Reconciliation was established in 1974 to make it easier for Congress to adjust taxes and spending in order to reconcile actual revenues and expenditures with a previously approved budget resolution. Thus, at the end of the year, if Congress found that it was running a budget deficit higher than previously projected, it could quickly raise taxes or cut spending to bring the budget back into line. Debate on such measures was abbreviated to just 20 hours (an eyeblink in Senate terms), and there could be no filibuster.
As Robert Byrd, (D-W.V.), one of the original authors of the reconciliation rule, explained, Reconciliation was intended to adjust revenue and spending levels in order to reduce deficits...it was not designed to
restructure the entire health care system. He warns that using reconciliation for health care would violate the intent and spirit of the budget process, and do serious injury to the Constitutional role of the Senate. In fact, in 1985, the Senate adopted the Byrd rule, which prohibits the use of reconciliation for any extraneous issue that does not directly change revenues or expenditures. Clearly, large portions of the health care bill, ranging from mandates to insurance regulation to establishing exchanges, do not meet that requirement.

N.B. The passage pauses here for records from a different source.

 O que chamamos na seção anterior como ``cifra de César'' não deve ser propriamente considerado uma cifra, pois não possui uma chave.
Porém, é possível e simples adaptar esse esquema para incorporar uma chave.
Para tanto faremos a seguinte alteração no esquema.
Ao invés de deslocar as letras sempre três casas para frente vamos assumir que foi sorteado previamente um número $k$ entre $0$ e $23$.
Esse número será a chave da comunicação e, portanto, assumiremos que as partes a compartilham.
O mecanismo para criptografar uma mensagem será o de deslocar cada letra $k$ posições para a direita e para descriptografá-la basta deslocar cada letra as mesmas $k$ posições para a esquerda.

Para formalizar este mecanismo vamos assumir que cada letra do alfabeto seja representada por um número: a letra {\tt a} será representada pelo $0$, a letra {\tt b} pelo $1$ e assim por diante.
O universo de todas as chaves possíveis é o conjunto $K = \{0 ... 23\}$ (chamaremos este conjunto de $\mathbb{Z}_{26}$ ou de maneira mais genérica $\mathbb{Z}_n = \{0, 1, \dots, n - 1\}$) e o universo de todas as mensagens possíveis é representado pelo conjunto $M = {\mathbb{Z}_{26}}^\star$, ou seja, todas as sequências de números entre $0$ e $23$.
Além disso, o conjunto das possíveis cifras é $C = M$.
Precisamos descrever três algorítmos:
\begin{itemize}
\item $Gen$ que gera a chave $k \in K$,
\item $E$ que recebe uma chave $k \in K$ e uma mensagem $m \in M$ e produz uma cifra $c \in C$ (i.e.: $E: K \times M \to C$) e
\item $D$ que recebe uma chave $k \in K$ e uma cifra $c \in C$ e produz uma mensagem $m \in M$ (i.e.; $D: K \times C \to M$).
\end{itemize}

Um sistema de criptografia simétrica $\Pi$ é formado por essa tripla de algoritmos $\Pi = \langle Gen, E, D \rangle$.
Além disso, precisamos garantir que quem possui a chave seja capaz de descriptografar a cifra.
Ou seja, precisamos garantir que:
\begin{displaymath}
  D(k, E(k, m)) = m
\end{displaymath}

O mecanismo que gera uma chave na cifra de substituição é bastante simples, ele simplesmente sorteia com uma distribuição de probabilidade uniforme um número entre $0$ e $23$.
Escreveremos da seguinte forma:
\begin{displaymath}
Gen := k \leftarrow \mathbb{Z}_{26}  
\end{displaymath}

With Republicans threatening to challenge any provision that violates the Byrd Rule, Democrats have been contemplating a variety of ways around it, including having Vice President Joe Biden, in his role as president of the Senate, overrule the nonpartisan Senate parliamentarian. But no vice president has overruled a parliamentarian since Nelson Rockefeller in 1976, and doing so now, in defense of a bill opposed by 58 percent of voters, risks a significant backlash.